Bosch is ok. 24" driver side, 18" passenger side.


----------



## Thebigzeus (Dec 2, 2018)

TheRealHip said:


> Bosch is ok. 24" driver side, 18" passenger side.


I personally always buy the cheapest ebay one piece specials, have yet to have them fail within 3 years. But if you're wanting the Bosch I assume they fit, just the computer database they have at autozone says they don't cause each wiper is a different size.


----------



## Eddy Cruze (Jan 10, 2014)

Bought some new Blades at Autozone, went with their brand and saved 50%


----------



## revjpeterson (Oct 2, 2013)

For whatever reason, Bosch doesn't list any compatibility for the 1st generation Cruze in their Icon or Evolution lines of blades, but I sorted out what would work, and I have the Bosch Evolution 4818 and 4824 on mine right now. You have to be careful, though, because sometimes there are multiple blades in the same size and same line, but come with different adapters. So, for example the 4824 and 4842 are both 24" Evolution series blades. However, the 4824 will fit the Cruze wiper arm. The 4842 lacks the appropriate adapter. They do list compatibility in their AeroTwin, Clear Advantage, and some of their winter and conventional lines of blades, but maybe your Autozone isn't carrying those lines. 

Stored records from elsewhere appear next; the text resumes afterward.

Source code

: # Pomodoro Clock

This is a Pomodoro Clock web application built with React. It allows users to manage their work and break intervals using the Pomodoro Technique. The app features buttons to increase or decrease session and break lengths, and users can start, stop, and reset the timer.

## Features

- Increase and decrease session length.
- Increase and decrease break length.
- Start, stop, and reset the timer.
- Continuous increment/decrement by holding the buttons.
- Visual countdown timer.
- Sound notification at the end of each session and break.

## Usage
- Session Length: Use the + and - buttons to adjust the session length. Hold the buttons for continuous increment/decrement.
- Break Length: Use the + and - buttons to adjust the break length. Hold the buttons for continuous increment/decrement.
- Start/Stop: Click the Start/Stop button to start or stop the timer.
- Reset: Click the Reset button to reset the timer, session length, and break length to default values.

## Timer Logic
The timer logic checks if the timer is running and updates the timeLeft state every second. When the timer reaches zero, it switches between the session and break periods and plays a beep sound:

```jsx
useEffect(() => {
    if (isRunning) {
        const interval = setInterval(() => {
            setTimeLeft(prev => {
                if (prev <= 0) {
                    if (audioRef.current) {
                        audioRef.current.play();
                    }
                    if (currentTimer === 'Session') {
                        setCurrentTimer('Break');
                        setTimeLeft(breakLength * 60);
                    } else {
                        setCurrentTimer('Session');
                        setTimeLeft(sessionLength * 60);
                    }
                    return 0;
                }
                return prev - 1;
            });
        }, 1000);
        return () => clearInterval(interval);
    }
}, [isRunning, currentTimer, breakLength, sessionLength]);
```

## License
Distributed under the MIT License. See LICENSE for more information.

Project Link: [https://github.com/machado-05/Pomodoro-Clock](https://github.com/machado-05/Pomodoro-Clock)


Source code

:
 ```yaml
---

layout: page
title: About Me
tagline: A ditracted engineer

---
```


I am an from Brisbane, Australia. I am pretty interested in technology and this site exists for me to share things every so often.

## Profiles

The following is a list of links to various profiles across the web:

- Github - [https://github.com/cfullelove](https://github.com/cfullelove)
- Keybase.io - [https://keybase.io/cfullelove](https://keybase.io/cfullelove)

Beyond Bosch, I've used the Trico Force and Flex blades before with good performance, but disappointing longevity of the blade. I gave up on Anco blades a long time ago, and have never liked Rainx blades. Michelin blades were a really good balance of cost and quality for a long time for me, but that was before I owned the Cruze. Lately, I've just been running the Trico Ice (their winter beam blade) year-round on our Jeep and Suburban, because they really have no disadvantages in the summer, but seem to last 3-4 times as long as the Force and Flex blades. Next set for the Cruze is probably going to be the Trico Ice also. They're available for $5 each on RockAuto most of the year, so I just toss a set on when I'm ordering other parts to save the shipping, and I get both blades for 25-50% of the cost I would have payed for 1 of them at my local store.


----------



## 72chevman (Dec 28, 2018)

I buy Rain-X blades at Menards. Cheapest price in town. I get at least two years out of a pair. It helps my car is garaged, but hot Kansas summers does hurt them while at work. I can't remember the last time I replaced them on my wife's Jeep, but she parks in a parking garage at her work, so they are protected unless she is driving. I have also had good luck with Michelin blades


----------



## WillL84 (Aug 5, 2019)

I've always run either the Rain-X or Bosch blades on my vehicles (with the exception of the rear wiper on the Yukon and my hatchback) and they work great. Usually get ~18 months or so out of a set if I stretch it but I like to replace them every spring the winter's take a toll on them. Still on the factory fronts on my '17 hatch and I've already replaced the rear and now that is streaking -_-


----------



## Blasirl (Mar 31, 2015)

I like PIAA, pricey, but I am going on 4 years.


----------